Boyle admitted that recent college council votes have been “at odds” with the practices laid out in the handbook.

“In the past, for the most part we haven’t had major contentious issues on College Council where the vote might be close, and so we’ve been a little informal about it,” he said. “But the faculty handbook states which students have the right to vote.”

When asked about the “not less than one-third” wording in the faculty handbook, Boyle said: “I think that’s just an anomaly that FEC has said that it’s going to take up. That’s something that will need to be clarified as policy going forward.”

The Haifa program has been a hot-button issue since November, when Pitzer’s faculty overwhelmingly voted to suspend the program in protest of Israel’s restrictive entry laws against Palestinian people and anyone supporting a boycott of Israel, particularly those in the Boycott, Divestment and Sanctions movement.

Following the decision, Pitzer President Melvin Oliver spoke out against the faculty’s motion at a College Council meeting.

He said the program’s suspension would provide “paltry support for Palestinian rights” and would “foolishly alienate a large population” of the school’s community.

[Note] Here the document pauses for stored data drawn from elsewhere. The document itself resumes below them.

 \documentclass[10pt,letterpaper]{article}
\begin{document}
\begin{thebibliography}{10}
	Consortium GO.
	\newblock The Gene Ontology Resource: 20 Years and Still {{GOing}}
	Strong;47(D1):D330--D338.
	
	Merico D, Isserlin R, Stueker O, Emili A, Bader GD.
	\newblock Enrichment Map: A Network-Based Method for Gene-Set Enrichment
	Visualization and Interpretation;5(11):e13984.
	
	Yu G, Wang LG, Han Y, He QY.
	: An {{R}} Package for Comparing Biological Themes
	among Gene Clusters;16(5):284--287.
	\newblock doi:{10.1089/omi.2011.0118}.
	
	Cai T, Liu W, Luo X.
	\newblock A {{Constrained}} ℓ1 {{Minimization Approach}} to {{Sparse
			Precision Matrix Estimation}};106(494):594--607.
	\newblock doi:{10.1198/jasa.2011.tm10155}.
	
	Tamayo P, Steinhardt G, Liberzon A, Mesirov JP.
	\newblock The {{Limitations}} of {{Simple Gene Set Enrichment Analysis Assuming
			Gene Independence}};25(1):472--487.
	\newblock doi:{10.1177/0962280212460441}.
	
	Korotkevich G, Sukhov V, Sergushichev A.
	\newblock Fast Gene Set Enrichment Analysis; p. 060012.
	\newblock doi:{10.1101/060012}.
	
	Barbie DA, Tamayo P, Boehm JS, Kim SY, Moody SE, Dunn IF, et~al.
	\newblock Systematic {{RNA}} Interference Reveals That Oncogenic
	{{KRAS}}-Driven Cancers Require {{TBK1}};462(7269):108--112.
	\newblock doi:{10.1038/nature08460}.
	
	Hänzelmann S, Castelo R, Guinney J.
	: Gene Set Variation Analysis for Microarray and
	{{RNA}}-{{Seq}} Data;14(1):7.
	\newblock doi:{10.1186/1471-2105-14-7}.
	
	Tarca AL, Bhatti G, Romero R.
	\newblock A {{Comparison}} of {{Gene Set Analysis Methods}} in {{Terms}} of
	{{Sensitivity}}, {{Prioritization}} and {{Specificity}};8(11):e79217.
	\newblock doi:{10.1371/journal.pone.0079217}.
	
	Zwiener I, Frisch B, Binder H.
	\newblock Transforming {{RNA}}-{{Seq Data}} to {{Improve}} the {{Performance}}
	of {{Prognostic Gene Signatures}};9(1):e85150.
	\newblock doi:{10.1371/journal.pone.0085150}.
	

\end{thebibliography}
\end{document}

“Why would we not suspend our program with China? Or take our longest-standing program in Nepal where the Pitzer in Nepal program has been run for over 40 years. During that time they have had a bloody civil war that killed 19,000 people,” Oliver said. “Why Israel?”

Oliver will have the final say on whether to suspend the Haifa program after receiving the council’s vote. Senator Isaiah Kramer PZ ’20 said decisions by Pitzer’s president typically heed College Council recommendations.

Update: This article was updated Tuesday to include new information from FEC Chair Claudia Strauss.